In fact, they constitute a huge vulnerable group that could easily fall prey to political machinations seeking to exploit their situation including lack or loss of jobs, reduced business opportunities, hunger and other challenges.
Of greater concern is extremist elements in and outside the country could capitalise on political violence to radicalise and recruit youth into global terrorism networks.
As Aya Chebbi, the African Union Youth Envoy says, “It is important to acknowledge that tendency toward violent extremism does not emerge in a vacuum.
Socio-economic and political marginalisation, and disaffection of youth on the African continent and around the world are catalysts for joining violent extremism.”

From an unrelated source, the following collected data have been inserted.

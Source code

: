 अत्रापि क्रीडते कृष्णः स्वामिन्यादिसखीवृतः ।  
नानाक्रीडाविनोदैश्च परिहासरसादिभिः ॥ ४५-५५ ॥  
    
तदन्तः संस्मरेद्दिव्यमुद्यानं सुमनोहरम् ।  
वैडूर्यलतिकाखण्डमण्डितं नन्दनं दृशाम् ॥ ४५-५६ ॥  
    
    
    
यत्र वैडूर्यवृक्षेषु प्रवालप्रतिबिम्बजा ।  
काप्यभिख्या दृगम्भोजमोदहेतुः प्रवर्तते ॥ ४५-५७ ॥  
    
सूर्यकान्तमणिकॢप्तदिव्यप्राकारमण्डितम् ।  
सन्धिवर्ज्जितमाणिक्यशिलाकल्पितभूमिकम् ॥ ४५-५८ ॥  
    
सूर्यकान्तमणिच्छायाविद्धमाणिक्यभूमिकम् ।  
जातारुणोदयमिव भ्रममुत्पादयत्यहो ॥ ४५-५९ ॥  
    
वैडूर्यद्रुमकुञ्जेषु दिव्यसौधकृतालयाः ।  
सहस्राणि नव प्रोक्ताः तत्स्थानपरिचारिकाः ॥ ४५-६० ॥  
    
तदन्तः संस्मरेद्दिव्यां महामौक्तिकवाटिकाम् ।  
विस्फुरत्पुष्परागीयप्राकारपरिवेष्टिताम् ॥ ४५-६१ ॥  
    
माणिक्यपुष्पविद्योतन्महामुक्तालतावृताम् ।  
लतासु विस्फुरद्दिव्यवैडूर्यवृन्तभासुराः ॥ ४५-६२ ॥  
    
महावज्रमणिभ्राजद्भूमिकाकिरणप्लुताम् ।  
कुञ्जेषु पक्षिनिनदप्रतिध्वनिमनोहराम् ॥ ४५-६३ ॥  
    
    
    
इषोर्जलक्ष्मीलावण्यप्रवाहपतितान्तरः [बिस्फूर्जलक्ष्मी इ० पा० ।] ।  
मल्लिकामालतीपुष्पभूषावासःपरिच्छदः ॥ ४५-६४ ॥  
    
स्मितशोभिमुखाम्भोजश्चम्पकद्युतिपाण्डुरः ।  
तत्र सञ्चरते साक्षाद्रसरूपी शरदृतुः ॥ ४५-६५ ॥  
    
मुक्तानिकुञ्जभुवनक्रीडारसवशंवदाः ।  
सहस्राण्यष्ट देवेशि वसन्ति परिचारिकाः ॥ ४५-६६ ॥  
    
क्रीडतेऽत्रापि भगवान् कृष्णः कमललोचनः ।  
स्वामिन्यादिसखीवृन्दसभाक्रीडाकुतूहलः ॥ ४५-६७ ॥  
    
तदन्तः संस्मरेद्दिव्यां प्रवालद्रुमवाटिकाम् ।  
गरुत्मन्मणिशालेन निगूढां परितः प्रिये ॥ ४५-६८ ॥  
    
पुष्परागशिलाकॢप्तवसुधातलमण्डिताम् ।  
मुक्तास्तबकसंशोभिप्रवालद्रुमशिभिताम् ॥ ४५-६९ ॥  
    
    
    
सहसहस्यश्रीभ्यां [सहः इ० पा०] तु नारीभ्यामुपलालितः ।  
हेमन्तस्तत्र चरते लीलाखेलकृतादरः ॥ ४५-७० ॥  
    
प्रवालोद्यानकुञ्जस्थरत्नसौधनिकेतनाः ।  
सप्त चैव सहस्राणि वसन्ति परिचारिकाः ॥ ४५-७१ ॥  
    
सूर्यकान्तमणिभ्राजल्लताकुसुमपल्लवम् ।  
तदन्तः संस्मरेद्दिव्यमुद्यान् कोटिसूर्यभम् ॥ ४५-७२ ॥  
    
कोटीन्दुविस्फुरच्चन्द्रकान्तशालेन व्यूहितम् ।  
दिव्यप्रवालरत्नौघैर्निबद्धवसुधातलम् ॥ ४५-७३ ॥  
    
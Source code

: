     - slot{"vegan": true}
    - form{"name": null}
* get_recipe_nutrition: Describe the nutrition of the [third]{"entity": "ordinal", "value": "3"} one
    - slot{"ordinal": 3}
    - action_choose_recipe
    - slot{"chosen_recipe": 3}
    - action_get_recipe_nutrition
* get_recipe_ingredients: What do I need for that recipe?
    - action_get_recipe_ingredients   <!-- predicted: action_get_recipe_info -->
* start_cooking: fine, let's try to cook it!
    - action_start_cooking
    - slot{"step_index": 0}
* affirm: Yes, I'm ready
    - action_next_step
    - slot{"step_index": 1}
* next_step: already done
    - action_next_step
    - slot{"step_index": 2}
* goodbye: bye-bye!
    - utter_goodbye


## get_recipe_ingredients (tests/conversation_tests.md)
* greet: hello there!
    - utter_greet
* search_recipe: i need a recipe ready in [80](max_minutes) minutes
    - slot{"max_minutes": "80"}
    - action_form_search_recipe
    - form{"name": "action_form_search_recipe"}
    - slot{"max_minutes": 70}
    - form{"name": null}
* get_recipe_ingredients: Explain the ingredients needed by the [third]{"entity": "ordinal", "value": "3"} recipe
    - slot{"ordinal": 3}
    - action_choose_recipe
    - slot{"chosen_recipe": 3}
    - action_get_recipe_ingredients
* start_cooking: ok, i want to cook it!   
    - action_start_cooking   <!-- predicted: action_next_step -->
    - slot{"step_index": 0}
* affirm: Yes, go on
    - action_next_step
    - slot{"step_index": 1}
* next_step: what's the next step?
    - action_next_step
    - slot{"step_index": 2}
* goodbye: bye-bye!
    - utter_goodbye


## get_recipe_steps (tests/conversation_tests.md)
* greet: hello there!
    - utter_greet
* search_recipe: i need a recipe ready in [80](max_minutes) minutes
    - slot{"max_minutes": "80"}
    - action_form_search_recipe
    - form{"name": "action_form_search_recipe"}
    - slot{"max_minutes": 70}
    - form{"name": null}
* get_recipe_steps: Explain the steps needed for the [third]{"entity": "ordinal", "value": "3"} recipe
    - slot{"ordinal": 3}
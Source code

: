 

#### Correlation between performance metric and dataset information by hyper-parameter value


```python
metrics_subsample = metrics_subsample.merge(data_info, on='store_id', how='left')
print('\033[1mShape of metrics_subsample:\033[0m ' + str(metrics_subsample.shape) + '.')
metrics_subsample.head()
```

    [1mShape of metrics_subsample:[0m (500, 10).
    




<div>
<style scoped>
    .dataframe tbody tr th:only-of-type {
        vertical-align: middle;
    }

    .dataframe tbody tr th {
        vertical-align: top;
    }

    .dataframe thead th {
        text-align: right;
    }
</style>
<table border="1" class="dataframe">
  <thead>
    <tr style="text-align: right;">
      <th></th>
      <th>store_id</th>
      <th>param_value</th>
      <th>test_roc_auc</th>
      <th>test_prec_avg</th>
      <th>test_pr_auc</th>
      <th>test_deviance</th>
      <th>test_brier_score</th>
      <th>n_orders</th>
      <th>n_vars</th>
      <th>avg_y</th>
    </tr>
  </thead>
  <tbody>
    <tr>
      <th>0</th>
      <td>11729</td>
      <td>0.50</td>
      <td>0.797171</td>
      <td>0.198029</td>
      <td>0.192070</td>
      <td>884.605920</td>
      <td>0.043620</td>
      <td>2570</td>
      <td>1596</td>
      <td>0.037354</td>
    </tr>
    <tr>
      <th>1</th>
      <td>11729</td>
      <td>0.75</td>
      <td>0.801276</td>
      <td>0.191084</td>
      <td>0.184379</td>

Experts warn that a sizeable population of idle and unemployed youth offers a perfect breeding ground for extremism.
However, while it may not always lead to violent outcomes, it could fuel political instability and mistrust among communities.
Radicalisation of youth into violence could also lead to increased criminal gangs and militia.
Significantly, the ongoing involvement of youth in political violence undermines the National Strategy to Counter Violent Extremism, which has a mechanism for engaging local communities at counties level in preventing and countering extremism.
We must strive to uproot the insidious ideology of hate and violence before it consumes us all.
We must learn from history that youth are at the greatest risk of falling victim to the merchants of political violence. — The writer is Advocate and Partner at Viva Africa Consulting Ltd — [email protected]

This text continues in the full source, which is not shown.